Enron: Accepting, Without Taking, Responsibility
I’ve mostly avoided blogging about the trial of former Enron executives Ken Lay and Jeff Skilling, on the (maybe weak) grounds that the trial is about law, not ethics. But every once in a while the testimony in the trials raises interesting ethical issues.
See, for example, this story in yesterday’s NY Times: Folksy Lay Opens Up to the Jury.
I want to focus on just one bit of testimony, given by Ken Lay regarding his own responsiblity (or lack thereof) for the collapse of Enron:
“I’ve said before, I accept full responsibility for everything that happened at Enron,” Mr. Lay testified. “Having said that, there’s no way I could take responsibility for the criminal conduct that I didn’t know about.”

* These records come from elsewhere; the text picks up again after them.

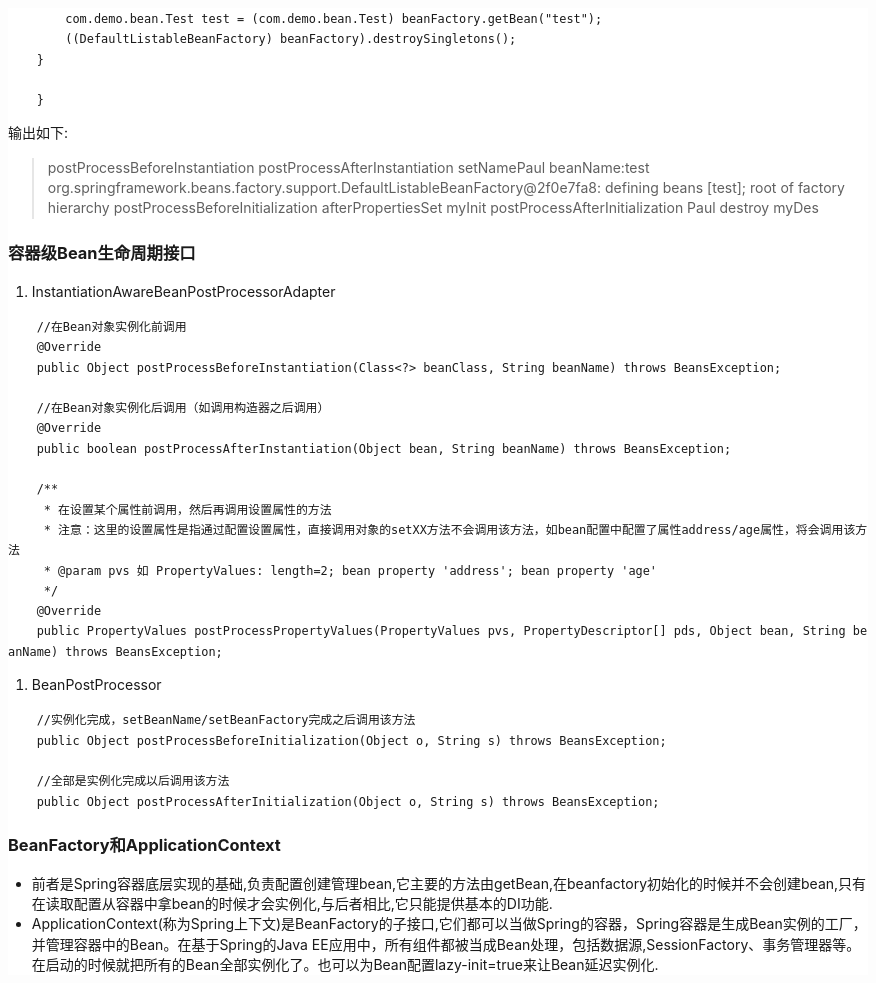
 ```
        com.demo.bean.Test test = (com.demo.bean.Test) beanFactory.getBean("test");
        ((DefaultListableBeanFactory) beanFactory).destroySingletons();
    }

    }
```

输出如下:

> postProcessBeforeInstantiation postProcessAfterInstantiation setNamePaul beanName:test org.springframework.beans.factory.support.DefaultListableBeanFactory@2f0e7fa8: defining beans [test]; root of factory hierarchy postProcessBeforeInitialization afterPropertiesSet myInit postProcessAfterInitialization Paul destroy myDes


### 容器级Bean生命周期接口

1. InstantiationAwareBeanPostProcessorAdapter

```
    //在Bean对象实例化前调用
    @Override
    public Object postProcessBeforeInstantiation(Class<?> beanClass, String beanName) throws BeansException;
 
    //在Bean对象实例化后调用（如调用构造器之后调用）
    @Override
    public boolean postProcessAfterInstantiation(Object bean, String beanName) throws BeansException;
 
    /**
     * 在设置某个属性前调用，然后再调用设置属性的方法
     * 注意：这里的设置属性是指通过配置设置属性，直接调用对象的setXX方法不会调用该方法，如bean配置中配置了属性address/age属性，将会调用该方法
     * @param pvs 如 PropertyValues: length=2; bean property 'address'; bean property 'age'
     */
    @Override
    public PropertyValues postProcessPropertyValues(PropertyValues pvs, PropertyDescriptor[] pds, Object bean, String beanName) throws BeansException;
```

1. BeanPostProcessor

```
    //实例化完成，setBeanName/setBeanFactory完成之后调用该方法
    public Object postProcessBeforeInitialization(Object o, String s) throws BeansException;
 
    //全部是实例化完成以后调用该方法
    public Object postProcessAfterInitialization(Object o, String s) throws BeansException;
```

### BeanFactory和ApplicationContext

- 前者是Spring容器底层实现的基础,负责配置创建管理bean,它主要的方法由getBean,在beanfactory初始化的时候并不会创建bean,只有在读取配置从容器中拿bean的时候才会实例化,与后者相比,它只能提供基本的DI功能.
- ApplicationContext(称为Spring上下文)是BeanFactory的子接口,它们都可以当做Spring的容器，Spring容器是生成Bean实例的工厂，并管理容器中的Bean。在基于Spring的Java EE应用中，所有组件都被当成Bean处理，包括数据源,SessionFactory、事务管理器等。在启动的时候就把所有的Bean全部实例化了。也可以为Bean配置lazy-init=true来让Bean延迟实例化.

So, Lay “accepts” responsibility (for everything), but can’t “take” responsibility (for criminal conduct). Is this just verbal slight of hand, or is the hair that Lay is trying to split really that finely divisible?
There’s at least some grounds for thinking the two really can be divided.
The belief that a leader should “accept responsibility” is a moral notion, having to do with the idea that when one takes charge of, and is tasked with managing, an organization, one thereby accepts responsibility for whatever goes on there. In part, we hold leaders responsible because they have the power, if not to control everything that goes on in their organizations, at least to set the tone and direction of the organization, and to set an example for appropriate behaviour. But in part, this idea that “the buck stops here” is also a reflection of the idea that someone needs to be accountable — that is, someone needs to be ready to answer for the activities of the organization. So, even if the leader bears no direct causal responsibility, they can still be considered morally responsible. (This set of norms is seen most clearly, perhaps, in parliamentary systems, in which cabinet ministers are traditionally seen as responsible for everything that goes on in the Departments they run, and may be expected to resign in the wake of a wrongdoing, even if they had no direct involvement.)
This might bear some resemblance to the legal notion of strict liability. Under the strict liability doctrine, some activities (like owning a dangerous dog) are so risky that people engaging in such activities must accept responsibility for all untoward outcomes, even ones they didn’t intend and took steps to avoid. Would it be overly cynical to say that the notion of a CEO “accepting responsibillity” for eveything that goes on in a given corporation follows from the generally responsibility-diffusing nature of the corporate form, and the idea that if we’re to allow (and foster) incorporation (because of the productive capacity of corporate structures), we at very least need to be able to hold someone responsible for bad outcomes?